Biz önce, 1 Kasım seçimlerini huzur içinde bir yapalım ve düşünerek sandığa gidelim. Ülkemizi, geleceğimizi düşünerek, bu tabloyu yapanları, hükümet kurma becerisi gösteremeyenleri demokratik yollarla cezalandıralım diye düşünüyorum.
"Darbeler döneminin bittiğini düşünüyorum"
(Darbe endişesi mi var?) Darbeler döneminin bittiğini düşünüyorum. Vatandaşın siyasetçiye olan güveni sıfırlanıyor. Vatandaş neden bizi sandığa zorla götürüyorsunuz diye soruyor. Vatandaşın Davutoğlu’na neden koalisyon kurulmadığını sorması lazım. Emekli için para yok diyorlardı, bu seçim maliyeti ne. Demek ki vardı para, biz de biliyorduk para olduğunu.

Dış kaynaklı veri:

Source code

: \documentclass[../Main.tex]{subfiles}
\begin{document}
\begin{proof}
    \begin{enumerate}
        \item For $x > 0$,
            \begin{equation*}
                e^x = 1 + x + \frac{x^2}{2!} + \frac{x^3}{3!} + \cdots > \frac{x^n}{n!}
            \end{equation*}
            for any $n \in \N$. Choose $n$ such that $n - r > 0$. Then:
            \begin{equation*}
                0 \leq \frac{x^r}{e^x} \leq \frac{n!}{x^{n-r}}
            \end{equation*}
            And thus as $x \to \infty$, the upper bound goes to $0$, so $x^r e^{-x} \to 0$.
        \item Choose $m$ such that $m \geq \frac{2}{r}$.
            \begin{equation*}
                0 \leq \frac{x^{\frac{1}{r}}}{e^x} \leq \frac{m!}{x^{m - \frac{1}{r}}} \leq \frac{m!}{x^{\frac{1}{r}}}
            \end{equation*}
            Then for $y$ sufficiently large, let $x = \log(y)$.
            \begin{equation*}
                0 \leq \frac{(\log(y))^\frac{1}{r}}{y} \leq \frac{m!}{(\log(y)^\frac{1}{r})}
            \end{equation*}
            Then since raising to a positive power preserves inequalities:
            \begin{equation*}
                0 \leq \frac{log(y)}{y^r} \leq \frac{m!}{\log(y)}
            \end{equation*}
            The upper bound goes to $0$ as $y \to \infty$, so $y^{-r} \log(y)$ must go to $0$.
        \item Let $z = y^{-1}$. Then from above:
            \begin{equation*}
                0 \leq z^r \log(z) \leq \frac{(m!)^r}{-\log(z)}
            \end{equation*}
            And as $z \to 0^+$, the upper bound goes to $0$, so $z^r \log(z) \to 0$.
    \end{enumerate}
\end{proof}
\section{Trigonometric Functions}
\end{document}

Faturayı milletin cebine çıkarıyorsunuz. Benim dediğim oyu vermediniz, bak terörü hortlatıcam, bak kaos çıktı. E siz yönetiyorsunuz. CHP’ye oy vermeyin dolar fırlar, faizler yükselir diyorlardı; kendileri döneminde hepsi oldu. Vatandaş merak etmesin, o borçları sıfırlayacağız. Üretenin önündeki bütün engelleri kaldıracağız. İstihdam yaratacağız.

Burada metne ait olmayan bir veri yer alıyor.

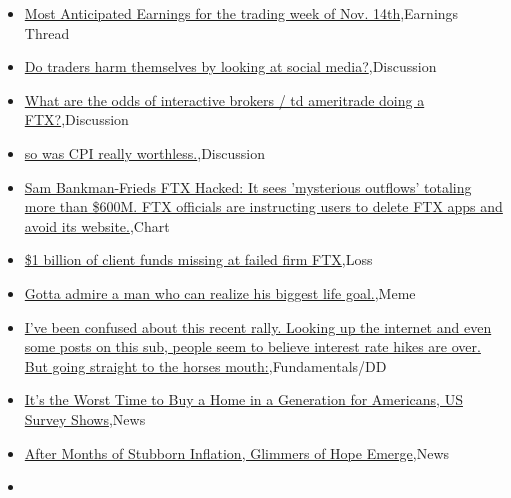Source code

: \documentclass{article}%
\begin{document}
%
\begin{itemize}%
\item%
\href{https://reddit.com/r/wallstreetbets/comments/yt6ejt/most\_anticipated\_earnings\_for\_the\_trading\_week\_of/}{Most Anticipated Earnings for the trading week of Nov. 14th},Earnings Thread%
\item%
\href{https://reddit.com/r/wallstreetbets/comments/yt59af/do\_traders\_harm\_themselves\_by\_looking\_at\_social/}{Do traders harm themselves by looking at social media?},Discussion%
\item%
\href{https://reddit.com/r/wallstreetbets/comments/yt32gx/what\_are\_the\_odds\_of\_interactive\_brokers\_td/}{What are the odds of interactive brokers / td ameritrade doing a FTX?},Discussion%
\item%
\href{https://reddit.com/r/wallstreetbets/comments/yt22ka/so\_was\_cpi\_really\_worthless/}{so was CPI really worthless.},Discussion%
\item%
\href{https://reddit.com/r/wallstreetbets/comments/ysxv1d/sam\_bankmanfrieds\_ftx\_hacked\_it\_sees\_mysterious/}{Sam Bankman-Frieds FTX Hacked: It sees 'mysterious outflows' totaling more than \$600M. FTX officials are instructing users to delete FTX apps and avoid its website.},Chart%
\item%
\href{https://reddit.com/r/wallstreetbets/comments/yswc4o/1\_billion\_of\_client\_funds\_missing\_at\_failed\_firm/}{\$1 billion of client funds missing at failed firm FTX},Loss%
\item%
\href{https://reddit.com/r/wallstreetbets/comments/ysvj33/gotta\_admire\_a\_man\_who\_can\_realize\_his\_biggest/}{Gotta admire a man who can realize his biggest life goal.},Meme%
\item%
\href{https://reddit.com/r/StockMarket/comments/yt5yd1/ive\_been\_confused\_about\_this\_recent\_rally\_looking/}{I've been confused about this recent rally. Looking up the internet and even some posts on this sub, people seem to believe interest rate hikes are over. But going straight to the horses mouth:},Fundamentals/DD%
\item%
\href{https://reddit.com/r/Economics/comments/ysz4jh/its\_the\_worst\_time\_to\_buy\_a\_home\_in\_a\_generation/}{It's the Worst Time to Buy a Home in a Generation for Americans, US Survey Shows},News%
\item%
\href{https://reddit.com/r/Economics/comments/ysm55u/after\_months\_of\_stubborn\_inflation\_glimmers\_of/}{After Months of Stubborn Inflation, Glimmers of Hope Emerge},News%
\item%

\end{itemize}
\end{document}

Pasoligi kaldıracağız. Getirilmesinin nedeni gençlerin fişlenmesiydi. Bu doğru değil. Demokrasilerde, 21. yüzyılda gençleri olağan şüpheli olarak görmek olmaz. Onlara ülkeyi sen yönetiyorsun dememiz lazım. Ülke yönetiminde olacak gençler, kendi temsilcilerini seçecekler, ilk yönetim deneyimini yaşayacaklar.